* **Raw data**
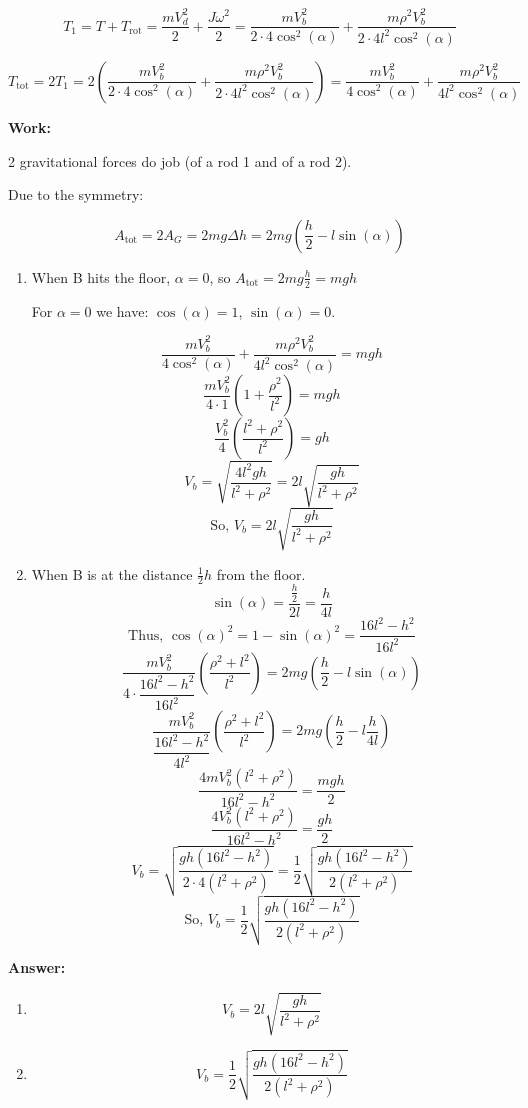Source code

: \documentclass{article}
\begin{document}
\[T_1 = T + T_{\text{rot}} = \frac{mV_d^2}{2} + \frac{J \omega^2}{2} = \frac{m V_b^2}{2 \cdot 4 \cos^2(\alpha)} + \frac{m \rho^2 V_b^2}{2 \cdot 4l^2 \cos^2(\alpha)}\]

\[T_\text{tot} = 2T_1 = 2 (\frac{m V_b^2}{2 \cdot 4 \cos^2(\alpha)} + \frac{m \rho^2 V_b^2}{2 \cdot 4l^2 \cos^2(\alpha)}) = \frac{m V_b^2}{4 \cos^2(\alpha)} + \frac{m \rho^2 V_b^2}{4l^2 \cos^2(\alpha)}\]

\textbf{Work:}

2 gravitational forces do job (of a rod 1 and of a rod 2).

Due to the symmetry:

\[A_\text{tot} = 2A_G = 2 mg \Delta h = 2mg ( \frac{h}{2} - l \sin(\alpha))\]
 
\begin{enumerate}
  \item When B hits the floor, $\alpha = 0$, so $A_\text{tot} = 2 m g \frac{h}{2} = mgh$
    \begin{center}
      For $\alpha = 0$ we have: $\cos(\alpha) = 1$, $\sin(\alpha) = 0$.
    \end{center}
    \[ \frac{m V_b^2}{4 \cos^2(\alpha)} + \frac{m \rho^2 V_b^2}{4l^2 \cos^2(\alpha)} = mgh\]
    \[ \frac{m V_b^2}{4 \cdot 1} (1 + \frac{\rho^2}{l^2}) = mgh\]
    \[ \frac{V_b^2}{4} (\frac{l^2 + \rho^2}{l^2}) = gh\]
    \[ V_b = \sqrt{\dfrac{4l^2gh}{l^2 + \rho^2}} = 2l \sqrt{\dfrac{gh}{l^2 + \rho^2}}\]
    \[ \text{So, } V_b = 2l \sqrt{\dfrac{gh}{l^2 + \rho^2}}\]


  \item When B  is at the distance $ \frac{1}{2} h$ from the floor. 
    \[\sin(\alpha) = \dfrac{\frac{h}{2}}{2l} = \dfrac{h}{4l}\]
    \[\text{Thus, } \cos(\alpha)^2 = 1 - \sin(\alpha)^2 = \dfrac{16l^2 - h^2}{16l^2}\]
    \[ \frac{m V_b^2}{4 \cdot \dfrac{16l^2 - h^2}{16l^2}} (\dfrac{\rho^2 + l^2}{l^2}) = 2mg(\frac{h}{2} - l \sin(\alpha))\]
    \[ \frac{m V_b^2}{\dfrac{16l^2 - h^2}{4l^2}} (\dfrac{\rho^2 + l^2}{l^2}) = 2mg(\frac{h}{2} - l \frac{h}{4l})\]
    \[ \frac{4 mV_b^2 (l^2+\rho^2)}{16l^2 - h^2} = \dfrac{mgh}{2}\]
    \[ \frac{4 V_b^2 (l^2+\rho^2)}{16l^2 - h^2} = \dfrac{gh}{2}\]
    \[ V_b = \sqrt{\dfrac{gh(16l^2-h^2)}{2 \cdot 4(l^2 + \rho^2)}} = \dfrac{1}{2} \sqrt{\dfrac{gh(16l^2 - h^2)}{2(l^2 + \rho^2)}}\]
    \[ \text{So, } V_b = \dfrac{1}{2} \sqrt{\dfrac{gh(16l^2 - h^2)}{2(l^2 + \rho^2)}}\]
\end{enumerate}

\textbf{Answer:}
\begin{enumerate}
  \item \[V_b = 2l \sqrt{\dfrac{gh}{l^2 + \rho^2}}\]
  \item \[V_b = \dfrac{1}{2} \sqrt{\dfrac{gh(16l^2 - h^2)}{2(l^2 + \rho^2)}}\]
\end{enumerate}
\end{document}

* **Requirement**
Give the entries again exactly. Pictures stay out.

* **Exercise result**
Source code

: \documentclass{article}
\begin{document}
\[T_1 = T + T_{\text{rot}} = \frac{mV_d^2}{2} + \frac{J \omega^2}{2} = \frac{m V_b^2}{2 \cdot 4 \cos^2(\alpha)} + \frac{m \rho^2 V_b^2}{2 \cdot 4l^2 \cos^2(\alpha)}\]

\[T_\text{tot} = 2T_1 = 2 (\frac{m V_b^2}{2 \cdot 4 \cos^2(\alpha)} + \frac{m \rho^2 V_b^2}{2 \cdot 4l^2 \cos^2(\alpha)}) = \frac{m V_b^2}{4 \cos^2(\alpha)} + \frac{m \rho^2 V_b^2}{4l^2 \cos^2(\alpha)}\]

\textbf{Work:}

2 gravitational forces do job (of a rod 1 and of a rod 2).

Due to the symmetry:

\[A_\text{tot} = 2A_G = 2 mg \Delta h = 2mg ( \frac{h}{2} - l \sin(\alpha))\]
 
\begin{enumerate}
  \item When B hits the floor, $\alpha = 0$, so $A_\text{tot} = 2 m g \frac{h}{2} = mgh$
    \begin{center}
      For $\alpha = 0$ we have: $\cos(\alpha) = 1$, $\sin(\alpha) = 0$.
    \end{center}
    \[ \frac{m V_b^2}{4 \cos^2(\alpha)} + \frac{m \rho^2 V_b^2}{4l^2 \cos^2(\alpha)} = mgh\]
    \[ \frac{m V_b^2}{4 \cdot 1} (1 + \frac{\rho^2}{l^2}) = mgh\]
    \[ \frac{V_b^2}{4} (\frac{l^2 + \rho^2}{l^2}) = gh\]
    \[ V_b = \sqrt{\dfrac{4l^2gh}{l^2 + \rho^2}} = 2l \sqrt{\dfrac{gh}{l^2 + \rho^2}}\]
    \[ \text{So, } V_b = 2l \sqrt{\dfrac{gh}{l^2 + \rho^2}}\]


  \item When B  is at the distance $ \frac{1}{2} h$ from the floor. 
    \[\sin(\alpha) = \dfrac{\frac{h}{2}}{2l} = \dfrac{h}{4l}\]
    \[\text{Thus, } \cos(\alpha)^2 = 1 - \sin(\alpha)^2 = \dfrac{16l^2 - h^2}{16l^2}\]
    \[ \frac{m V_b^2}{4 \cdot \dfrac{16l^2 - h^2}{16l^2}} (\dfrac{\rho^2 + l^2}{l^2}) = 2mg(\frac{h}{2} - l \sin(\alpha))\]
    \[ \frac{m V_b^2}{\dfrac{16l^2 - h^2}{4l^2}} (\dfrac{\rho^2 + l^2}{l^2}) = 2mg(\frac{h}{2} - l \frac{h}{4l})\]
    \[ \frac{4 mV_b^2 (l^2+\rho^2)}{16l^2 - h^2} = \dfrac{mgh}{2}\]
    \[ \frac{4 V_b^2 (l^2+\rho^2)}{16l^2 - h^2} = \dfrac{gh}{2}\]
    \[ V_b = \sqrt{\dfrac{gh(16l^2-h^2)}{2 \cdot 4(l^2 + \rho^2)}} = \dfrac{1}{2} \sqrt{\dfrac{gh(16l^2 - h^2)}{2(l^2 + \rho^2)}}\]
    \[ \text{So, } V_b = \dfrac{1}{2} \sqrt{\dfrac{gh(16l^2 - h^2)}{2(l^2 + \rho^2)}}\]
\end{enumerate}

\textbf{Answer:}
\begin{enumerate}
  \item \[V_b = 2l \sqrt{\dfrac{gh}{l^2 + \rho^2}}\]
  \item \[V_b = \dfrac{1}{2} \sqrt{\dfrac{gh(16l^2 - h^2)}{2(l^2 + \rho^2)}}\]
\end{enumerate}
\end{document}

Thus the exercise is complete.